I read it as being about story v. game rules. Perhaps because I was pondering this myself yesterday.
I think there's always been two fathers of D&D. The Gygax who loved history, loved pulp fantasy, and played sneaking around in the closed down sanitarium in his hometown -- the imaginative story hound Gygax. And the Gygax who loved wargaming rules and board games, and sold insurance for a living -- the number-crunching, competitive Gygax.
In gamer terms, it comes down to the story-focused or role-play focused player, versus the gamist who wants to win. Fluff v. Crunch. I think most of us have a bit of each in us.
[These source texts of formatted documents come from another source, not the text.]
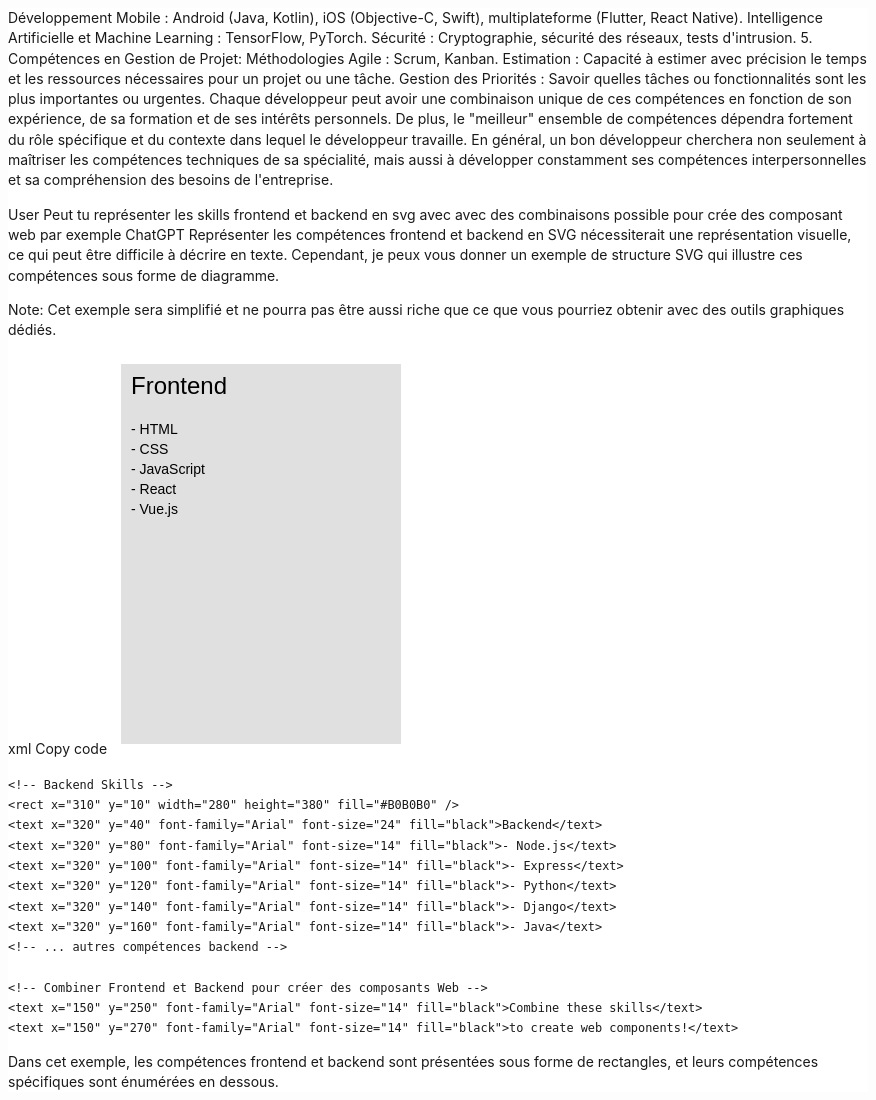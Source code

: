 Développement Mobile : Android (Java, Kotlin), iOS (Objective-C, Swift), multiplateforme (Flutter, React Native).
Intelligence Artificielle et Machine Learning : TensorFlow, PyTorch.
Sécurité : Cryptographie, sécurité des réseaux, tests d'intrusion.
5. Compétences en Gestion de Projet:
Méthodologies Agile : Scrum, Kanban.
Estimation : Capacité à estimer avec précision le temps et les ressources nécessaires pour un projet ou une tâche.
Gestion des Priorités : Savoir quelles tâches ou fonctionnalités sont les plus importantes ou urgentes.
Chaque développeur peut avoir une combinaison unique de ces compétences en fonction de son expérience, de sa formation et de ses intérêts personnels. De plus, le "meilleur" ensemble de compétences dépendra fortement du rôle spécifique et du contexte dans lequel le développeur travaille. En général, un bon développeur cherchera non seulement à maîtriser les compétences techniques de sa spécialité, mais aussi à développer constamment ses compétences interpersonnelles et sa compréhension des besoins de l'entreprise.




User
Peut tu représenter les skills frontend et backend en svg avec avec des combinaisons possible pour crée des composant web par exemple
ChatGPT
Représenter les compétences frontend et backend en SVG nécessiterait une représentation visuelle, ce qui peut être difficile à décrire en texte. Cependant, je peux vous donner un exemple de structure SVG qui illustre ces compétences sous forme de diagramme.

Note: Cet exemple sera simplifié et ne pourra pas être aussi riche que ce que vous pourriez obtenir avec des outils graphiques dédiés.

xml
Copy code
<svg width="600" height="400" xmlns="http://www.w3.org/2000/svg">
    <!-- Frontend Skills -->
    <rect x="10" y="10" width="280" height="380" fill="#E0E0E0" />
    <text x="20" y="40" font-family="Arial" font-size="24" fill="black">Frontend</text>
    <text x="20" y="80" font-family="Arial" font-size="14" fill="black">- HTML</text>
    <text x="20" y="100" font-family="Arial" font-size="14" fill="black">- CSS</text>
    <text x="20" y="120" font-family="Arial" font-size="14" fill="black">- JavaScript</text>
    <text x="20" y="140" font-family="Arial" font-size="14" fill="black">- React</text>
    <text x="20" y="160" font-family="Arial" font-size="14" fill="black">- Vue.js</text>
    <!-- ... autres compétences frontend -->

    <!-- Backend Skills -->
    <rect x="310" y="10" width="280" height="380" fill="#B0B0B0" />
    <text x="320" y="40" font-family="Arial" font-size="24" fill="black">Backend</text>
    <text x="320" y="80" font-family="Arial" font-size="14" fill="black">- Node.js</text>
    <text x="320" y="100" font-family="Arial" font-size="14" fill="black">- Express</text>
    <text x="320" y="120" font-family="Arial" font-size="14" fill="black">- Python</text>
    <text x="320" y="140" font-family="Arial" font-size="14" fill="black">- Django</text>
    <text x="320" y="160" font-family="Arial" font-size="14" fill="black">- Java</text>
    <!-- ... autres compétences backend -->
    
    <!-- Combiner Frontend et Backend pour créer des composants Web -->
    <text x="150" y="250" font-family="Arial" font-size="14" fill="black">Combine these skills</text>
    <text x="150" y="270" font-family="Arial" font-size="14" fill="black">to create web components!</text>
</svg>
Dans cet exemple, les compétences frontend et backend sont présentées sous forme de rectangles, et leurs compétences spécifiques sont énumérées en dessous.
But I agree with Joe that Crunch seems to be on the ascendant, and I agree that I don't like it. In the OGL era, there were metric tonnes of adventures and settings in the early days, and towards the end, metric tonnes of splatbooks with extra crunch. In the GSL era, I see mostly rules, less story. Maybe I'm wrong, but that's what I see and I don't like it. Take that as possibly incorrect personal opinion, not as being mad at kids or even 4e -- it started before 4e.
To me, D&D had two golden ages -- 1979-1984 and 2001-2007. Maybe I'm just old and crotchety, but it's stuff from those two eras that holds my imagination, and those of my friends. Yup, I'm just old -- those were the two eras when significant amounts of Greyhawk Fluff were being published. Thanks for the former, Gary, and for the latter, Eric.